León y yo quedamos unidos desde entonces, por el prieto vínculo de mi devoción hacia ella.
He publicado después muchos estudios sobre las instituciones del Reino de León. León tiene conmigo una deuda aún no saldada, mientras espero que la salde, a mis 90 años, sobre su catedral, seguirán deslizándose las golondrinas estos próximos días tempranos de estío, como en la tarde lejanísima en que paseé por el claustro, solitario y emocionado.
Buenos Aires, ¡2 de mayo! de 1983
Claudio Sánchez Albornoz.
Epílogo
Completo esta historia con algunos detalles. El historiador debió deambular por el recinto catedralicio buscando sin éxito una salida. En algún momento se asomó a la calle, previsiblemente desde las ventanas de la calle Cardenal Landázuri. Era verano, hacía calor y nadie paseaba por allí. Finalmente descubrió a una joven.
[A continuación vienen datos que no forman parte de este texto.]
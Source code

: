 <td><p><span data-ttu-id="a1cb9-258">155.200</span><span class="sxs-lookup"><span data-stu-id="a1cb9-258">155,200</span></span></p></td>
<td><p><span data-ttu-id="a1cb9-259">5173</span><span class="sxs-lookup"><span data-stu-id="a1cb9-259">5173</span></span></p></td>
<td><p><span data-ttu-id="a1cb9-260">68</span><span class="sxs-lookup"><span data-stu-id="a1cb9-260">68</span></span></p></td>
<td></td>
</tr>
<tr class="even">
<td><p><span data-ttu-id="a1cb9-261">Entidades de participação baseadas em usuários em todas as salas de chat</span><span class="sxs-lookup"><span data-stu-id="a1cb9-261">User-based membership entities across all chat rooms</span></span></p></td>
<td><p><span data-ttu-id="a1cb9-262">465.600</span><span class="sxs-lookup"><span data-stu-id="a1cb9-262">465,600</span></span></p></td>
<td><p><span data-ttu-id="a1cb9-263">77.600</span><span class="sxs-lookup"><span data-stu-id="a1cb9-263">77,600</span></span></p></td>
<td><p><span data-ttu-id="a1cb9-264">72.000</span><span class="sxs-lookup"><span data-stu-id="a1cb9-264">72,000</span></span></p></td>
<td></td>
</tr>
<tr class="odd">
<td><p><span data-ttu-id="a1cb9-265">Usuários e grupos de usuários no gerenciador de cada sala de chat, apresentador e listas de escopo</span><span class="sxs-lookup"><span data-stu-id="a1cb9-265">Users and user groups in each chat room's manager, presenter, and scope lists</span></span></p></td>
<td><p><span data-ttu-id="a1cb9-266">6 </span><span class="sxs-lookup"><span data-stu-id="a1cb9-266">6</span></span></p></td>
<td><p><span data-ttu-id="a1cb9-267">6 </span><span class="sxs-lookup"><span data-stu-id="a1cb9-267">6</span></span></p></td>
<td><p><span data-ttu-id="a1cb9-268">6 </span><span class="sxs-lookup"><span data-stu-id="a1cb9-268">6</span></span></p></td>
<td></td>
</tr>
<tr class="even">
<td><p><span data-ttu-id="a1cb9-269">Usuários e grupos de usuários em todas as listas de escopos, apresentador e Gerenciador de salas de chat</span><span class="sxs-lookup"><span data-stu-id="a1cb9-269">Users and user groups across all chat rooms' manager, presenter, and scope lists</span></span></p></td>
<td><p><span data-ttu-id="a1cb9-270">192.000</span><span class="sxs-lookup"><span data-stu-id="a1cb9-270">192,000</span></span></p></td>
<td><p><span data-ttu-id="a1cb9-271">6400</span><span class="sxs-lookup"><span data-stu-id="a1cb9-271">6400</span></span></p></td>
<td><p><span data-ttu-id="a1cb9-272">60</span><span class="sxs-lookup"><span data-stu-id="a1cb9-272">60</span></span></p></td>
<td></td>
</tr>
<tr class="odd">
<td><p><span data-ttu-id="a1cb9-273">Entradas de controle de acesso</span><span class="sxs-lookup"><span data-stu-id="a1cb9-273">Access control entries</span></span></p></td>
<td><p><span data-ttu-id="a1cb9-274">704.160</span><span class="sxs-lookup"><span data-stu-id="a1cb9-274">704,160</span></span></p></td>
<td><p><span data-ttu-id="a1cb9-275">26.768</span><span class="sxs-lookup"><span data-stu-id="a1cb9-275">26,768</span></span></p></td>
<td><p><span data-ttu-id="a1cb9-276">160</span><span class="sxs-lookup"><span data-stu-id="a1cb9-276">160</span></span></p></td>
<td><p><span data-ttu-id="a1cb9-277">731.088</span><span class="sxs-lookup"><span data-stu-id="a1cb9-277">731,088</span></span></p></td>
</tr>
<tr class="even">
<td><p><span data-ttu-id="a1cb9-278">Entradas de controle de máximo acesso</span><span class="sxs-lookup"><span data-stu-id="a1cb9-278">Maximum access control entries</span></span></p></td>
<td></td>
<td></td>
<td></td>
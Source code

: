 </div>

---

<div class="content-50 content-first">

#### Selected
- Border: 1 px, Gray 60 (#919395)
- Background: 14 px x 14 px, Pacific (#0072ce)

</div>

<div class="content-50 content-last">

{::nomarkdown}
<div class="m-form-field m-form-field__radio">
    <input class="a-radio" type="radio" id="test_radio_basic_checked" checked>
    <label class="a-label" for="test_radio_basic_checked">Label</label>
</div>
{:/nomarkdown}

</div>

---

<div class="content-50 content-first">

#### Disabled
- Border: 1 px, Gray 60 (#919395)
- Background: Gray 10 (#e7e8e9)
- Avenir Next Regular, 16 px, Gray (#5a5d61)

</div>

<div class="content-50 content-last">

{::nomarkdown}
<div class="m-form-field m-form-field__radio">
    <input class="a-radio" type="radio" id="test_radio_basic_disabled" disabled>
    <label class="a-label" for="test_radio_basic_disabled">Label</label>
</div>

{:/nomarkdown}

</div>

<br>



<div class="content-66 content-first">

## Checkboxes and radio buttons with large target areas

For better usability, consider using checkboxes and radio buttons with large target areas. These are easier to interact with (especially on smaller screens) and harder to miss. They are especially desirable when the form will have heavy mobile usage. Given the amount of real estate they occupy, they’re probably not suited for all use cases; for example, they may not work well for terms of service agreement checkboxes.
Era María de la Concepción Aboín Pintó, su joven esposa, que extrañada de que aún no hubiera regresado con ella se dirigió hacia la zona de la catedral con la esperanza de hallarle. Fue ella la que avisó del encierro, poniendo así fin al inesperado “cautiverio” de su marido.
Desde el Centro de la Región Leonesa de Buenos Aires saldamos en nuestra medida la deuda de gratitud a don Claudio por sus inmortales “Estampas” de la vida de León, con un gran homenaje, muestra colectiva de afecto, que tuvo lugar el tres de julio de 1983.
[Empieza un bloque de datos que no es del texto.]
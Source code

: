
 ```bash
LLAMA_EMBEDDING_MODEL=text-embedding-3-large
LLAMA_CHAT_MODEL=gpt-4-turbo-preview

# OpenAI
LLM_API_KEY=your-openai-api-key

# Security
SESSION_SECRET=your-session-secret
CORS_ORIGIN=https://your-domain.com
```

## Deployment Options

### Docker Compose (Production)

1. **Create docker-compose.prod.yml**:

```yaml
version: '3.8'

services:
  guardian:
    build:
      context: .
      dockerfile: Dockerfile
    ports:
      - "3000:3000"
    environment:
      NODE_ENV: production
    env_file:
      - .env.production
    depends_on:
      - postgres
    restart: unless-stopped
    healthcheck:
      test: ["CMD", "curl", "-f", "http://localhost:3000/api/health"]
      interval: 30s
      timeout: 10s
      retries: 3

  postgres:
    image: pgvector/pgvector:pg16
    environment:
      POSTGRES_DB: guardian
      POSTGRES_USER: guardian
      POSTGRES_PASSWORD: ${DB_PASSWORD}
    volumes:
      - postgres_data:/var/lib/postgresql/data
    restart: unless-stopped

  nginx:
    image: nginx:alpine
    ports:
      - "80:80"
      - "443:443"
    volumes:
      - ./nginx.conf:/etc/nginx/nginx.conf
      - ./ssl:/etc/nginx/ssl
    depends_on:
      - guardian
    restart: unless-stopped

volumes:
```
Don Claudio no pudo estar porque pocos días antes, el 21 de junio, tuvo que ser ingresado en el Hospital Español de Buenos Aires, a causa de una neumonía.
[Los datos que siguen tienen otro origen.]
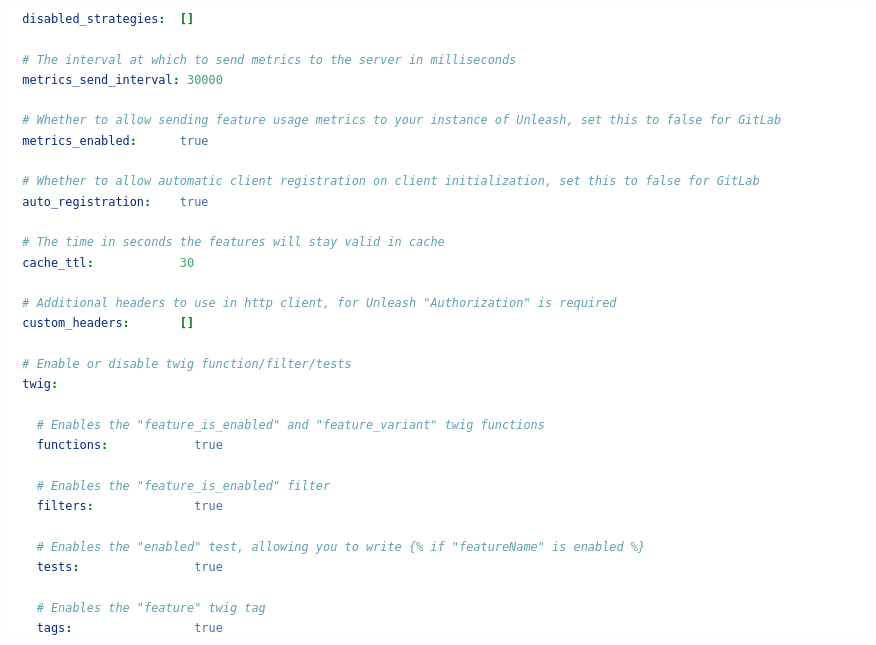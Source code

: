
```yaml
  disabled_strategies:  []

  # The interval at which to send metrics to the server in milliseconds
  metrics_send_interval: 30000

  # Whether to allow sending feature usage metrics to your instance of Unleash, set this to false for GitLab
  metrics_enabled:      true

  # Whether to allow automatic client registration on client initialization, set this to false for GitLab
  auto_registration:    true

  # The time in seconds the features will stay valid in cache
  cache_ttl:            30

  # Additional headers to use in http client, for Unleash "Authorization" is required
  custom_headers:       []

  # Enable or disable twig function/filter/tests
  twig:

    # Enables the "feature_is_enabled" and "feature_variant" twig functions
    functions:            true

    # Enables the "feature_is_enabled" filter
    filters:              true

    # Enables the "enabled" test, allowing you to write {% if "featureName" is enabled %}
    tests:                true

    # Enables the "feature" twig tag
    tags:                 true
```
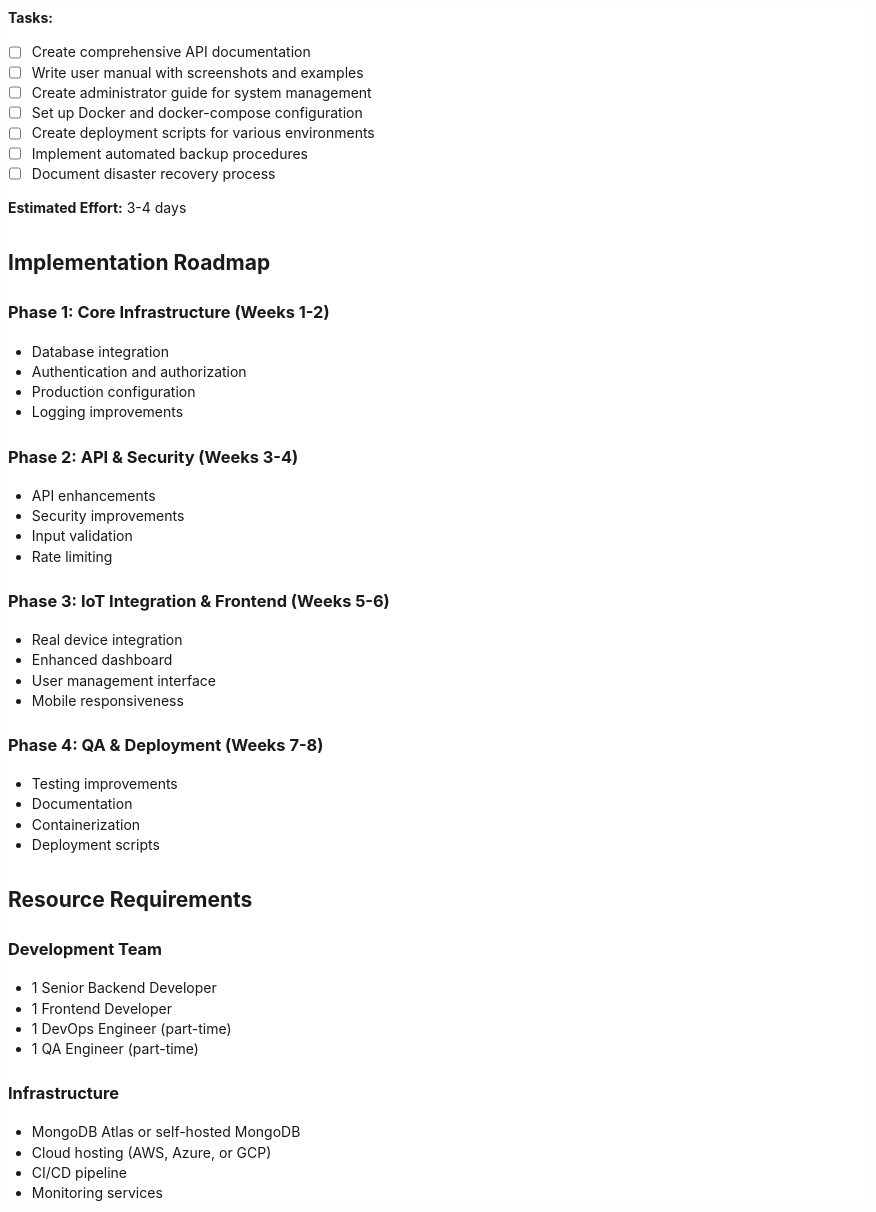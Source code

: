 **Tasks:**
- [ ] Create comprehensive API documentation
- [ ] Write user manual with screenshots and examples
- [ ] Create administrator guide for system management
- [ ] Set up Docker and docker-compose configuration
- [ ] Create deployment scripts for various environments
- [ ] Implement automated backup procedures
- [ ] Document disaster recovery process

**Estimated Effort:** 3-4 days

## Implementation Roadmap

### Phase 1: Core Infrastructure (Weeks 1-2)
- Database integration
- Authentication and authorization
- Production configuration
- Logging improvements

### Phase 2: API & Security (Weeks 3-4)
- API enhancements
- Security improvements
- Input validation
- Rate limiting

### Phase 3: IoT Integration & Frontend (Weeks 5-6)
- Real device integration
- Enhanced dashboard
- User management interface
- Mobile responsiveness

### Phase 4: QA & Deployment (Weeks 7-8)
- Testing improvements
- Documentation
- Containerization
- Deployment scripts

## Resource Requirements

### Development Team
- 1 Senior Backend Developer
- 1 Frontend Developer
- 1 DevOps Engineer (part-time)
- 1 QA Engineer (part-time)

### Infrastructure
- MongoDB Atlas or self-hosted MongoDB
- Cloud hosting (AWS, Azure, or GCP)
- CI/CD pipeline
- Monitoring services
Poco después de su ingreso en el hospital acudí a verle, junto con Benito García, secretario General del Centro Región Leonesa de Buenos Aires. El historiador estaba realmente emocionado por el homenaje de los leoneses y percatándose del valor testimonial de aquel acto pidió a su hijo Nicolás, profesor de Historia en Nueva York, que viajase a desde los Estados Unidos para asistir, en su nombre, al evento, que se celebraría en la gran sala de actos del Centro, en la calle Humberto Iº, repleta aquel día de corazones leoneses.
Pocos días más tarde se efectuaría el traslado de un achacoso don Claudio a España, un evento que, como muchos otros escenificados durante la transición, tuvo un significado de recuperación de la normalidad… pero también una “utilización” de la imagen del personaje. Llegaría al aeropuerto de Barajas el 29 de aquel mes de julio, y apenas viviría un año más en su adorada Ávila.
El retorno a España tuvo para él un regusto de amargura. Sin haber escuchado directamente de sus labios el rechazo al viaje, sé, con total certeza, que para él este significó dolor y renuncia.
El historiador amaba apasionadamente a España, pero tenía una atadura muy especial en Argentina, no sólo la excelente serie de amigos y colaboradores en su tarea de historiador, sino a su segunda mujer, recluida en un sanatorio por una larga enfermedad. Este alejamiento de ella, no deseado, era la razón por la que el retorno a la tierra que le vio nacer, aparentemente un momento de gloria, estuvo teñido de las sombras de la tristeza.